Please copy exactly the lines from the first in the records through the line that contains "ships $369$\,GB of", but not the pictures.
[DATA Boundary: Start]
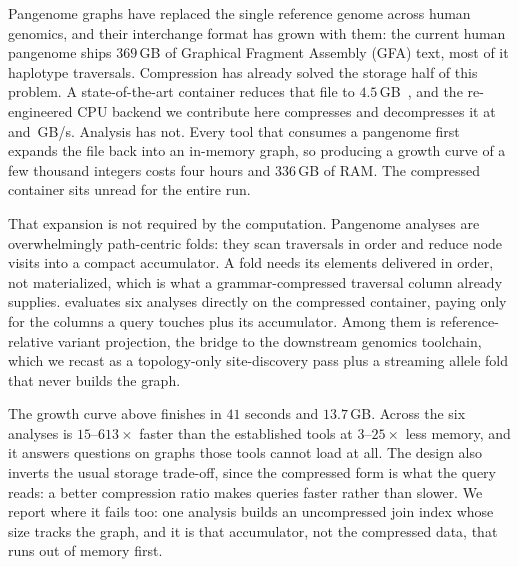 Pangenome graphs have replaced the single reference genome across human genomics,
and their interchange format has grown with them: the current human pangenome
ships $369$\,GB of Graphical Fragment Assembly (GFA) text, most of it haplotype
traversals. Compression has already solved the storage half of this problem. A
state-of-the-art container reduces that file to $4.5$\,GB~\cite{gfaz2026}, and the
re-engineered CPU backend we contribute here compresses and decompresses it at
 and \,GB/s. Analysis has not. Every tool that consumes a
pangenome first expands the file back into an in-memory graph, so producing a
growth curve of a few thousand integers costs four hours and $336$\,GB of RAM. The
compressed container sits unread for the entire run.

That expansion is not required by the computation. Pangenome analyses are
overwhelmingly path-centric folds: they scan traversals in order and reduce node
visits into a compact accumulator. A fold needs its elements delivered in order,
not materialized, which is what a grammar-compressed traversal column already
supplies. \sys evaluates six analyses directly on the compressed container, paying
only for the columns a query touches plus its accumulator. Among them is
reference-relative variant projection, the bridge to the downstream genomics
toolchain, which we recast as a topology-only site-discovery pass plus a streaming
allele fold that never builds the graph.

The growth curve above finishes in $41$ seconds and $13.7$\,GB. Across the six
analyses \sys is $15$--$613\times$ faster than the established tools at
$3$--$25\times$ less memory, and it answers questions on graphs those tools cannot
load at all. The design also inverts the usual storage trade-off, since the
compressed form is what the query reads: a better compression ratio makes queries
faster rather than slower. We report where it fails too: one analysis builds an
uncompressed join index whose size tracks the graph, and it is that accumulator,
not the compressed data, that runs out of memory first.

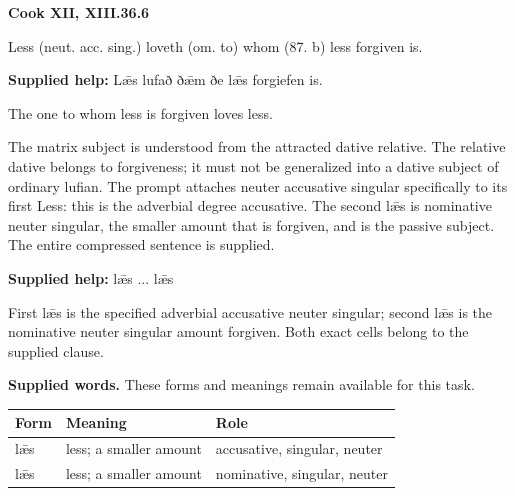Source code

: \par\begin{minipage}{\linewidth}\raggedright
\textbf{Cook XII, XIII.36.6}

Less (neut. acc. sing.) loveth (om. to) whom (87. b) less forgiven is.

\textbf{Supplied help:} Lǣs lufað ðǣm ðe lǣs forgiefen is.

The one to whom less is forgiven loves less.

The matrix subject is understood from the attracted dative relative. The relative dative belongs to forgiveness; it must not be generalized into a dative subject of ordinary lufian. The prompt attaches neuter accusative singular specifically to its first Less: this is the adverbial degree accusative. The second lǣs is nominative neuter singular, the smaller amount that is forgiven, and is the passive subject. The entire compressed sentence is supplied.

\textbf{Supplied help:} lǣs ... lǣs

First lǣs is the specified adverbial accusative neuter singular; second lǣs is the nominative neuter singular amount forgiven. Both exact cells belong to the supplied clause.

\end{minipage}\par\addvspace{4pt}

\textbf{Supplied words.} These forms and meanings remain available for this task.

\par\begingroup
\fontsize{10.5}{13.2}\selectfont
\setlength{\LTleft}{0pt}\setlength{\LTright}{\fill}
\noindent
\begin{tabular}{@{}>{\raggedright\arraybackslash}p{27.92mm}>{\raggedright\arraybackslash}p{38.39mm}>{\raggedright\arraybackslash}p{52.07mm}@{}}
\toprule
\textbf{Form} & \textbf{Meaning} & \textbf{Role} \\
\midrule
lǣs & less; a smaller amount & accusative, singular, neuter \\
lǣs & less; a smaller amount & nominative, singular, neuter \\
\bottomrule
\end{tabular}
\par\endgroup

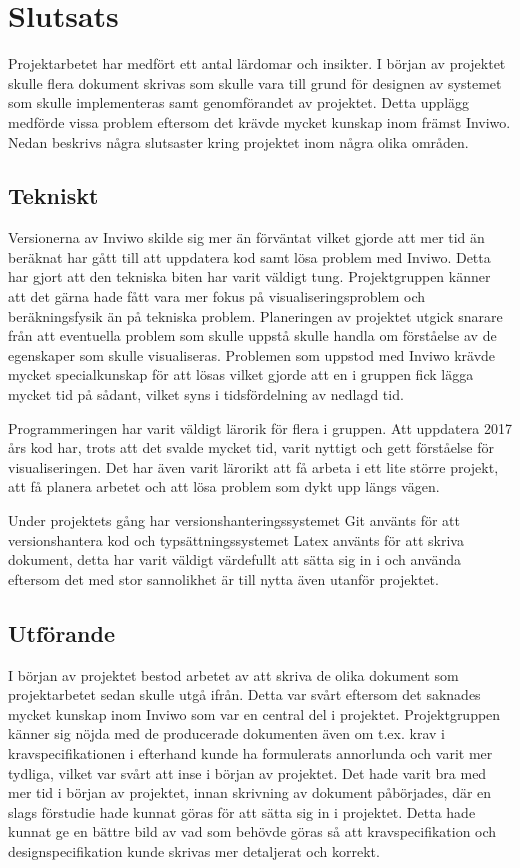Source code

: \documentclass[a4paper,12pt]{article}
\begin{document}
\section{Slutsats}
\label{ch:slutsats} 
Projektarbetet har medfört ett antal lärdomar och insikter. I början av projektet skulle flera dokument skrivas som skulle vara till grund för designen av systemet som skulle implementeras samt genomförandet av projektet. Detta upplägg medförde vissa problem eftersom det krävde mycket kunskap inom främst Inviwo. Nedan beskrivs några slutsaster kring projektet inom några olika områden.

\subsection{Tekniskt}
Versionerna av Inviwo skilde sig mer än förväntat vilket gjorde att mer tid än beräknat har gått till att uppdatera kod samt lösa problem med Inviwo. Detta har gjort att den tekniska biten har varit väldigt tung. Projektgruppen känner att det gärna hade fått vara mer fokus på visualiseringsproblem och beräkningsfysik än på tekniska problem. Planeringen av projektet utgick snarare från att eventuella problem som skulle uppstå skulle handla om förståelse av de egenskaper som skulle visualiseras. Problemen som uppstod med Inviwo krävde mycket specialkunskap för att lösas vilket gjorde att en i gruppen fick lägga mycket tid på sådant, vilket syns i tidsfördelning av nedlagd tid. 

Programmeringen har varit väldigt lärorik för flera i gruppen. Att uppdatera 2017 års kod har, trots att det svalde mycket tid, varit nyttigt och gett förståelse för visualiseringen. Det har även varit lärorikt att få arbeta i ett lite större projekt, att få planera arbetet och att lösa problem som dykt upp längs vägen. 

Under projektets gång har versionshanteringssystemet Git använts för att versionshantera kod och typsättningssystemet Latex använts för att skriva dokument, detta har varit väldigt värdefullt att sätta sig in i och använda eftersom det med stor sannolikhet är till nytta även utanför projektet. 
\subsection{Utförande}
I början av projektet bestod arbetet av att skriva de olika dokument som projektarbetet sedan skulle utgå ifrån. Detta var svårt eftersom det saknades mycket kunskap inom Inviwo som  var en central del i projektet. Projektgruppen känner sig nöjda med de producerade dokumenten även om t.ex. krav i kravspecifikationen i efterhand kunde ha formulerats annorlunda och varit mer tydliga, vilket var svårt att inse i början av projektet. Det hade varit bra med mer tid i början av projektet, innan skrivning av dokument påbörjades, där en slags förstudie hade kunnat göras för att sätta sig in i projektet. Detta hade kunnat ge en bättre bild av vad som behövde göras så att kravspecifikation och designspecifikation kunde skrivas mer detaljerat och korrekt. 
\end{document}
[DATA Boundary: End]
- _OUTPUT OF THE TASK_:
 Pangenome graphs have replaced the single reference genome across human genomics,
and their interchange format has grown with them: the current human pangenome
ships $369$\,GB of Graphical Fragment Assembly (GFA) text, most of it haplotype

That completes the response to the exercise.